(Saved data entries)
★ ★ ★ ★ ★

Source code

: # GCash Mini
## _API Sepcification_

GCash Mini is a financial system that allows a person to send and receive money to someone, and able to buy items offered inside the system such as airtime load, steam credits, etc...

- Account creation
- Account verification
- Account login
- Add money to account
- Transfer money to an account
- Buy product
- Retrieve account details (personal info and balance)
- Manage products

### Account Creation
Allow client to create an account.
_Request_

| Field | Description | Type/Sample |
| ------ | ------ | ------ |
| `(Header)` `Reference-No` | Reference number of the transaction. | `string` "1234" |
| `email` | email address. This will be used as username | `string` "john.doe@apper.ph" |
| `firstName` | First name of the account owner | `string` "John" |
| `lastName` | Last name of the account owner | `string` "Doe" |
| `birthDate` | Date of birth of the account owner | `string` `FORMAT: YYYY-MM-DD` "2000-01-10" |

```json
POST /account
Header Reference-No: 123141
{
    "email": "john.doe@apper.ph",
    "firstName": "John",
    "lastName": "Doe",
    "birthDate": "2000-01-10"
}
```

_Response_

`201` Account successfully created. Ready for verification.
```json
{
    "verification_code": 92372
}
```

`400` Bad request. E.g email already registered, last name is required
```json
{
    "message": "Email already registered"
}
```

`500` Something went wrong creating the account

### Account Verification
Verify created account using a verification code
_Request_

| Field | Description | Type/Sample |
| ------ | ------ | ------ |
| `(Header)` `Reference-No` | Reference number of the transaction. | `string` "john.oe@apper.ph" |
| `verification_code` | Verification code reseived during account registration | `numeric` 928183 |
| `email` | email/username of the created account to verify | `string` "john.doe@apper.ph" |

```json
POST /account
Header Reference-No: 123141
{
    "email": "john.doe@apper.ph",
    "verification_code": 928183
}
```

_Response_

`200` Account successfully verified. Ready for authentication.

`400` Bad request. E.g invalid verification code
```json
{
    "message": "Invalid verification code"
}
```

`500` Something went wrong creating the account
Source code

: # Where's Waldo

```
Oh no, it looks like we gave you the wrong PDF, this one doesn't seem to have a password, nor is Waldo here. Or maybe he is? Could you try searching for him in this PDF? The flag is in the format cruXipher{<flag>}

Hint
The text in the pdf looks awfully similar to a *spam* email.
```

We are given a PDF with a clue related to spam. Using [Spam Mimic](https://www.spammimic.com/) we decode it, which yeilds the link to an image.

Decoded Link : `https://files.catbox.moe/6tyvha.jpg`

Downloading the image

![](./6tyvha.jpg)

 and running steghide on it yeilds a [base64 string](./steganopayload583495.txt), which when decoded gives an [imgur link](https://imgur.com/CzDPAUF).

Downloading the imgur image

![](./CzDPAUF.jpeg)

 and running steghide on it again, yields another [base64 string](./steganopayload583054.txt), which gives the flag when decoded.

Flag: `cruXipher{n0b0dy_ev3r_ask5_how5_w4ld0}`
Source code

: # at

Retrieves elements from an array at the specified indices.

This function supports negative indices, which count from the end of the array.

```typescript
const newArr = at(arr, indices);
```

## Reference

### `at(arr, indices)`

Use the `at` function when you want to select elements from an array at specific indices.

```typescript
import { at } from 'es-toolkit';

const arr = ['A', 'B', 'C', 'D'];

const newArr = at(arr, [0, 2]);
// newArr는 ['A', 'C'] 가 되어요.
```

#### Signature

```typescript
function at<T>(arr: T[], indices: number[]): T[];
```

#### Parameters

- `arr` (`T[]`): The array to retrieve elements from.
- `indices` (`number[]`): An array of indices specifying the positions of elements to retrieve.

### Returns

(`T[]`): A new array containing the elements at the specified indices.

★ ★ ★ ★ ★

DIRECTIONS
Your reply must be the entries above, returned word for word.

SOLUTION
Source code

: # GCash Mini
## _API Sepcification_

GCash Mini is a financial system that allows a person to send and receive money to someone, and able to buy items offered inside the system such as airtime load, steam credits, etc...

- Account creation
- Account verification
- Account login
- Add money to account
- Transfer money to an account
- Buy product
- Retrieve account details (personal info and balance)
- Manage products

### Account Creation
Allow client to create an account.
_Request_

| Field | Description | Type/Sample |
| ------ | ------ | ------ |
| `(Header)` `Reference-No` | Reference number of the transaction. | `string` "1234" |
| `email` | email address. This will be used as username | `string` "john.doe@apper.ph" |
| `firstName` | First name of the account owner | `string` "John" |
| `lastName` | Last name of the account owner | `string` "Doe" |
| `birthDate` | Date of birth of the account owner | `string` `FORMAT: YYYY-MM-DD` "2000-01-10" |

```json
POST /account
Header Reference-No: 123141
{
    "email": "john.doe@apper.ph",
    "firstName": "John",
    "lastName": "Doe",
    "birthDate": "2000-01-10"
}
```

_Response_

`201` Account successfully created. Ready for verification.
```json
{
    "verification_code": 92372
}
```

`400` Bad request. E.g email already registered, last name is required
```json
{
    "message": "Email already registered"
}
```

`500` Something went wrong creating the account

### Account Verification
Verify created account using a verification code
_Request_

| Field | Description | Type/Sample |
| ------ | ------ | ------ |
| `(Header)` `Reference-No` | Reference number of the transaction. | `string` "john.oe@apper.ph" |
| `verification_code` | Verification code reseived during account registration | `numeric` 928183 |
| `email` | email/username of the created account to verify | `string` "john.doe@apper.ph" |

```json
POST /account
Header Reference-No: 123141
{
    "email": "john.doe@apper.ph",
    "verification_code": 928183
}
```

_Response_

`200` Account successfully verified. Ready for authentication.

`400` Bad request. E.g invalid verification code
```json
{
    "message": "Invalid verification code"
}
```

`500` Something went wrong creating the account
Source code

: # Where's Waldo

```
Oh no, it looks like we gave you the wrong PDF, this one doesn't seem to have a password, nor is Waldo here. Or maybe he is? Could you try searching for him in this PDF? The flag is in the format cruXipher{<flag>}

Hint
The text in the pdf looks awfully similar to a *spam* email.
```

We are given a PDF with a clue related to spam. Using [Spam Mimic](https://www.spammimic.com/) we decode it, which yeilds the link to an image.

Decoded Link : `https://files.catbox.moe/6tyvha.jpg`

Downloading the image

![](./6tyvha.jpg)

 and running steghide on it yeilds a [base64 string](./steganopayload583495.txt), which when decoded gives an [imgur link](https://imgur.com/CzDPAUF).

Downloading the imgur image

![](./CzDPAUF.jpeg)

 and running steghide on it again, yields another [base64 string](./steganopayload583054.txt), which gives the flag when decoded.

Flag: `cruXipher{n0b0dy_ev3r_ask5_how5_w4ld0}`
Source code

: # at

Retrieves elements from an array at the specified indices.

This function supports negative indices, which count from the end of the array.

```typescript
const newArr = at(arr, indices);
```

## Reference

### `at(arr, indices)`

Use the `at` function when you want to select elements from an array at specific indices.

```typescript
import { at } from 'es-toolkit';

const arr = ['A', 'B', 'C', 'D'];

const newArr = at(arr, [0, 2]);
// newArr는 ['A', 'C'] 가 되어요.
```

#### Signature

```typescript
function at<T>(arr: T[], indices: number[]): T[];
```

#### Parameters

- `arr` (`T[]`): The array to retrieve elements from.
- `indices` (`number[]`): An array of indices specifying the positions of elements to retrieve.

### Returns

(`T[]`): A new array containing the elements at the specified indices.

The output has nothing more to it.